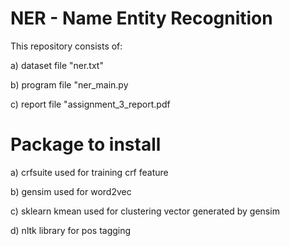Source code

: # NER - Name Entity Recognition

This repository consists of:

a) dataset file "ner.txt"

b) program file "ner_main.py

c) report file "assignment_3_report.pdf

# Package to install

a) crfsuite used for training crf feature

b) gensim used for word2vec

c) sklearn kmean used for clustering vector generated by gensim

d) nltk library for pos tagging

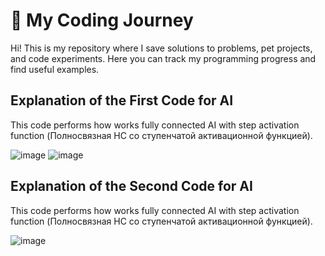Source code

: # 🚀 My Coding Journey
Hi! This is my repository where I save solutions to problems, pet projects, and code experiments. Here you can track my programming progress and find useful examples.


## Explanation of the First Code for AI

This code performs how works fully connected AI with step activation function
                            (Полносвязная НС со ступенчатой активационной функцией).

![image](https://github.com/user-attachments/assets/5bb55581-8c8e-4631-95b5-1365c9f7f74c)
![image](https://github.com/user-attachments/assets/7546f87a-6895-40ea-a5c7-2cb38eeda285)


## Explanation of the Second Code for AI

This code performs how works fully connected AI with step activation function
                            (Полносвязная НС со ступенчатой активационной функцией).

![image](https://github.com/user-attachments/assets/ddb222c4-f186-4587-9db6-f227eee4ea27)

• [Activity]: Copy out each line of the listing that holds the string "repository".

• [Response to this task]:
This repository consists of:
Hi! This is my repository where I save solutions to problems, pet projects, and code experiments. Here you can track my programming progress and find useful examples.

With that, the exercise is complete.